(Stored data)
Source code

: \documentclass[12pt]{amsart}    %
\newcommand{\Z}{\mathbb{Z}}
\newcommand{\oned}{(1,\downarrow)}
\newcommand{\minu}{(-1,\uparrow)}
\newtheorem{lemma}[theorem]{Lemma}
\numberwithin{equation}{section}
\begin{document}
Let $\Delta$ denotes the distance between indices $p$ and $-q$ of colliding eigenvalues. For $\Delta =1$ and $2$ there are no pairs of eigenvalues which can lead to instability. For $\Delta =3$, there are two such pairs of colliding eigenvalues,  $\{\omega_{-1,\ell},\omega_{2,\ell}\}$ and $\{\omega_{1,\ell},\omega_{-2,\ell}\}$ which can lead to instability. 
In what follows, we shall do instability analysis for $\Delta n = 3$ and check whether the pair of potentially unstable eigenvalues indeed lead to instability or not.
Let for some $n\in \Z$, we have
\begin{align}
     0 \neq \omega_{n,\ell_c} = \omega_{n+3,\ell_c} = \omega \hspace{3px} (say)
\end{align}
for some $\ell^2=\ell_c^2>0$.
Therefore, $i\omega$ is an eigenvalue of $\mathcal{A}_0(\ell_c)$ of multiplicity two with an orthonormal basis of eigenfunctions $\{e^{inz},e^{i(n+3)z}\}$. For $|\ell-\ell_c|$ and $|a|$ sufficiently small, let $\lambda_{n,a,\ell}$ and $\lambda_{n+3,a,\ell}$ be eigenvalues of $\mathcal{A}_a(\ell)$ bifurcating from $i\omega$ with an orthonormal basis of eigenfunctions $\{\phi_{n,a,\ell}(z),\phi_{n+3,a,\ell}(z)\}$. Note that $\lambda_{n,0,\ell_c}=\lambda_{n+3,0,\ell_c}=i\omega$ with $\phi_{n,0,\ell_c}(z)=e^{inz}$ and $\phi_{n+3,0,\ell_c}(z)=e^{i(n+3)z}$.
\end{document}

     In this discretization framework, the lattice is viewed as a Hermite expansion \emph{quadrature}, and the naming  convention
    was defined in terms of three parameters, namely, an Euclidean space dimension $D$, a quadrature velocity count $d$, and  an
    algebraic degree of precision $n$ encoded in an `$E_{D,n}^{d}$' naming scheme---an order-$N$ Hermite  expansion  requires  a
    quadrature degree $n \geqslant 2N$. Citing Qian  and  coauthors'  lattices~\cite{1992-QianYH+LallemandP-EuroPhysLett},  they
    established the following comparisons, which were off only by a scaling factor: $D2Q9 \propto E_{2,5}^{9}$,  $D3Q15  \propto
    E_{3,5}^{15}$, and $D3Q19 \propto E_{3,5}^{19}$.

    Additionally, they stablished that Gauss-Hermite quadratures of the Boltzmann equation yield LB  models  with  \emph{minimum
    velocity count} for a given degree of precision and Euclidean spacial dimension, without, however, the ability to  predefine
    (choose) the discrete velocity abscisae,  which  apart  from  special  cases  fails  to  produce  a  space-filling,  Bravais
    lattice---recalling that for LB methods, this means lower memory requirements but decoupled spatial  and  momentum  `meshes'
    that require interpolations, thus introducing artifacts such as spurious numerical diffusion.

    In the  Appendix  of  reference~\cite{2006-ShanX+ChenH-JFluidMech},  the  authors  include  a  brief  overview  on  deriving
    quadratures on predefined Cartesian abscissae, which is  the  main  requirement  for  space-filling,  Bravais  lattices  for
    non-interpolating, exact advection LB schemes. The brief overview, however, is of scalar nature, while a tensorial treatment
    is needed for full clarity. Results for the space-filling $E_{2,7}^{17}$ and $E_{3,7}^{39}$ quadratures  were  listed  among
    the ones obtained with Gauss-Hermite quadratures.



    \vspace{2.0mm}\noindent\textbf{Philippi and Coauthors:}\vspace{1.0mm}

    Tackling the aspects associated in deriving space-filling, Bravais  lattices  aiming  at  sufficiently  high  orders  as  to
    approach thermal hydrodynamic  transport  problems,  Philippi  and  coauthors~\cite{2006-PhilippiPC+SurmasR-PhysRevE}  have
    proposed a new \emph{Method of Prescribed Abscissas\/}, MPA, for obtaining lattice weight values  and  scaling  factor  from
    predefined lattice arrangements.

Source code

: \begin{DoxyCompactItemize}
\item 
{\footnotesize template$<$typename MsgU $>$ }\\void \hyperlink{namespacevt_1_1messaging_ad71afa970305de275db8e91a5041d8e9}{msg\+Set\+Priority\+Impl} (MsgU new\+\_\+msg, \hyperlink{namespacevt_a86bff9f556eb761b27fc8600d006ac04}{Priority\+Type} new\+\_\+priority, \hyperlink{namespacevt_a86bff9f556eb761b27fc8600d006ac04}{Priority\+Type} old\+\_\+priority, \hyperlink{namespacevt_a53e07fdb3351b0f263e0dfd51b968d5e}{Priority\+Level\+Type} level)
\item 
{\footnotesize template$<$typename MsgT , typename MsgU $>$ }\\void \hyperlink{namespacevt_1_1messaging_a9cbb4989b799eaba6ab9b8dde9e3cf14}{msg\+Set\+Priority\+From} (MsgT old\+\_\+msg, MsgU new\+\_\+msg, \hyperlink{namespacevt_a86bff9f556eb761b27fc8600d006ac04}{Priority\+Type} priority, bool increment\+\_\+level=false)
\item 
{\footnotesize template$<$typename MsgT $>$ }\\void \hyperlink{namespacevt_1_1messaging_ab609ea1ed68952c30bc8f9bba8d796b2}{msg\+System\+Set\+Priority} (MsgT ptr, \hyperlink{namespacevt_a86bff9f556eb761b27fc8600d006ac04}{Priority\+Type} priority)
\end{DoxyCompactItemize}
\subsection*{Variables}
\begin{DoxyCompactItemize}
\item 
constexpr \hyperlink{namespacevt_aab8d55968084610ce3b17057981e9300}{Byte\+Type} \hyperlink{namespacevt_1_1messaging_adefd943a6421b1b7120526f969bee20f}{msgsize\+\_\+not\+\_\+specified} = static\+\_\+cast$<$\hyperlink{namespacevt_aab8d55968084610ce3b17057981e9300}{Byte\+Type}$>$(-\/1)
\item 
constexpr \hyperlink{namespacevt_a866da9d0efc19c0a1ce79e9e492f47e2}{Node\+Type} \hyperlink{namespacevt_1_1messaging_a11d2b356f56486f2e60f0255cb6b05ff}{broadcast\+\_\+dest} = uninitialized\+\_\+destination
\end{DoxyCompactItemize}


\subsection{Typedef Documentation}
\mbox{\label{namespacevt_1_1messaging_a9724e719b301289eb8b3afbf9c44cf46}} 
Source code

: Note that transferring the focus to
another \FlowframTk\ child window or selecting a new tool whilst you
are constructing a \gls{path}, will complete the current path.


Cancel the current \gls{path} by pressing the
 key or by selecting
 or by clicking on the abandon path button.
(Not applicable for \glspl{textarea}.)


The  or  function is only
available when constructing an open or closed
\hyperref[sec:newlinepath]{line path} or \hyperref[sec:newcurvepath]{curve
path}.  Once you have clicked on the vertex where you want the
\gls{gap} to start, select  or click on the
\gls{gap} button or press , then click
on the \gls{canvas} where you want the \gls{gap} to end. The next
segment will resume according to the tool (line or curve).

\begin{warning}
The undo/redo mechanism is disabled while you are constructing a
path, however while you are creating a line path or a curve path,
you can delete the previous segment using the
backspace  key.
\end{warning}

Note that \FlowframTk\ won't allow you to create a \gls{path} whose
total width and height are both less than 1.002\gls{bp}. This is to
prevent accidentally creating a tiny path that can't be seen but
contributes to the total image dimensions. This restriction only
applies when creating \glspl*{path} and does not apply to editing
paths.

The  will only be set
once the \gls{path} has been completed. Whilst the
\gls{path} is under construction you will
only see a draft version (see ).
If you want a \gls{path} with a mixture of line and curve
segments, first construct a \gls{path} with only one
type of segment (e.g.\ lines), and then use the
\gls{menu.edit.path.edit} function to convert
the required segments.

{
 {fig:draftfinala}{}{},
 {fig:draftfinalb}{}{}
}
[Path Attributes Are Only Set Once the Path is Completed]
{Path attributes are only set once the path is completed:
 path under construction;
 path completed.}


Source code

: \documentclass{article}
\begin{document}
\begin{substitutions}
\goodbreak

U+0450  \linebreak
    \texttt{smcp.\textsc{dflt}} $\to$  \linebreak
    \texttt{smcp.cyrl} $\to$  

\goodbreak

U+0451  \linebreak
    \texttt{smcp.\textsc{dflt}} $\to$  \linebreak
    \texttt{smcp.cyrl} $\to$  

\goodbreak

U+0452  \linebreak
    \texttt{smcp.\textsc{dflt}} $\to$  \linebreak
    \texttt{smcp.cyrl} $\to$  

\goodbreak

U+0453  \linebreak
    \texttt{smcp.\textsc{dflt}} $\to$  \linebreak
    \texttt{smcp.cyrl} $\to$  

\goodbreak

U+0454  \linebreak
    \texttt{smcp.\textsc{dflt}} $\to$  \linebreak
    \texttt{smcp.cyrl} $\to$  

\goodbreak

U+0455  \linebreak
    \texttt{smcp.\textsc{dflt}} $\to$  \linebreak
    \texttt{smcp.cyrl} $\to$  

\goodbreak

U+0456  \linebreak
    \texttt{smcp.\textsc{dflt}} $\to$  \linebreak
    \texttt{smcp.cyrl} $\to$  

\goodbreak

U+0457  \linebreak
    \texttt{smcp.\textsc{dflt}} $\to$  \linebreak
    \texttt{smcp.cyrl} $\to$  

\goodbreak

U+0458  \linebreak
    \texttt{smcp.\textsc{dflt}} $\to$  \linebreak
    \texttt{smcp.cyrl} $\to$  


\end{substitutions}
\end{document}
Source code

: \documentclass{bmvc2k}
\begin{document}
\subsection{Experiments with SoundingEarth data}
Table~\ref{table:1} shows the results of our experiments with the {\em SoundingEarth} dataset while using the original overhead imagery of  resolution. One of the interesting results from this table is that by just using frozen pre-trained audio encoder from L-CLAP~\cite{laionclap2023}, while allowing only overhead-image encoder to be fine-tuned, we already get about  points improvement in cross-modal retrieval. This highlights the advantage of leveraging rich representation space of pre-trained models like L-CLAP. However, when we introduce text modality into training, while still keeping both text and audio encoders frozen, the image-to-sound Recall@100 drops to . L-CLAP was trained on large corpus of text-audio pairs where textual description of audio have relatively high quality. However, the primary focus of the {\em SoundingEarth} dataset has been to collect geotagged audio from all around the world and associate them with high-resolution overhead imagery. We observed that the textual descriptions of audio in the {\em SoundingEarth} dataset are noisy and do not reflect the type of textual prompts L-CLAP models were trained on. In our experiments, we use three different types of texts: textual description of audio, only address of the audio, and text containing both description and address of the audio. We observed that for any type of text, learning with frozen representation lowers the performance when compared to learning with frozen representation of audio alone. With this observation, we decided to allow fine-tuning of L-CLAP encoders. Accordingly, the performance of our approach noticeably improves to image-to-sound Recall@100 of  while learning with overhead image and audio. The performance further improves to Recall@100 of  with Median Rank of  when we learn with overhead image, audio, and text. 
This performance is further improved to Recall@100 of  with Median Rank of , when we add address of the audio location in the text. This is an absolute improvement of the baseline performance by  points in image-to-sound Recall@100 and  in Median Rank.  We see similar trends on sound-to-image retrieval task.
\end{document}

§ **Task details**: Word for word, set down the lines from the beginning of the records through the line that holds "algebraic degree of". Leave out the rest.

§ **Finished exercise**:
Source code

: \documentclass[12pt]{amsart}    %
\newcommand{\Z}{\mathbb{Z}}
\newcommand{\oned}{(1,\downarrow)}
\newcommand{\minu}{(-1,\uparrow)}
\newtheorem{lemma}[theorem]{Lemma}
\numberwithin{equation}{section}
\begin{document}
Let $\Delta$ denotes the distance between indices $p$ and $-q$ of colliding eigenvalues. For $\Delta =1$ and $2$ there are no pairs of eigenvalues which can lead to instability. For $\Delta =3$, there are two such pairs of colliding eigenvalues,  $\{\omega_{-1,\ell},\omega_{2,\ell}\}$ and $\{\omega_{1,\ell},\omega_{-2,\ell}\}$ which can lead to instability. 
In what follows, we shall do instability analysis for $\Delta n = 3$ and check whether the pair of potentially unstable eigenvalues indeed lead to instability or not.
Let for some $n\in \Z$, we have
\begin{align}
     0 \neq \omega_{n,\ell_c} = \omega_{n+3,\ell_c} = \omega \hspace{3px} (say)
\end{align}
for some $\ell^2=\ell_c^2>0$.
Therefore, $i\omega$ is an eigenvalue of $\mathcal{A}_0(\ell_c)$ of multiplicity two with an orthonormal basis of eigenfunctions $\{e^{inz},e^{i(n+3)z}\}$. For $|\ell-\ell_c|$ and $|a|$ sufficiently small, let $\lambda_{n,a,\ell}$ and $\lambda_{n+3,a,\ell}$ be eigenvalues of $\mathcal{A}_a(\ell)$ bifurcating from $i\omega$ with an orthonormal basis of eigenfunctions $\{\phi_{n,a,\ell}(z),\phi_{n+3,a,\ell}(z)\}$. Note that $\lambda_{n,0,\ell_c}=\lambda_{n+3,0,\ell_c}=i\omega$ with $\phi_{n,0,\ell_c}(z)=e^{inz}$ and $\phi_{n+3,0,\ell_c}(z)=e^{i(n+3)z}$.
\end{document}

     In this discretization framework, the lattice is viewed as a Hermite expansion \emph{quadrature}, and the naming  convention
    was defined in terms of three parameters, namely, an Euclidean space dimension $D$, a quadrature velocity count $d$, and  an
    algebraic degree of precision $n$ encoded in an `$E_{D,n}^{d}$' naming scheme---an order-$N$ Hermite  expansion  requires  a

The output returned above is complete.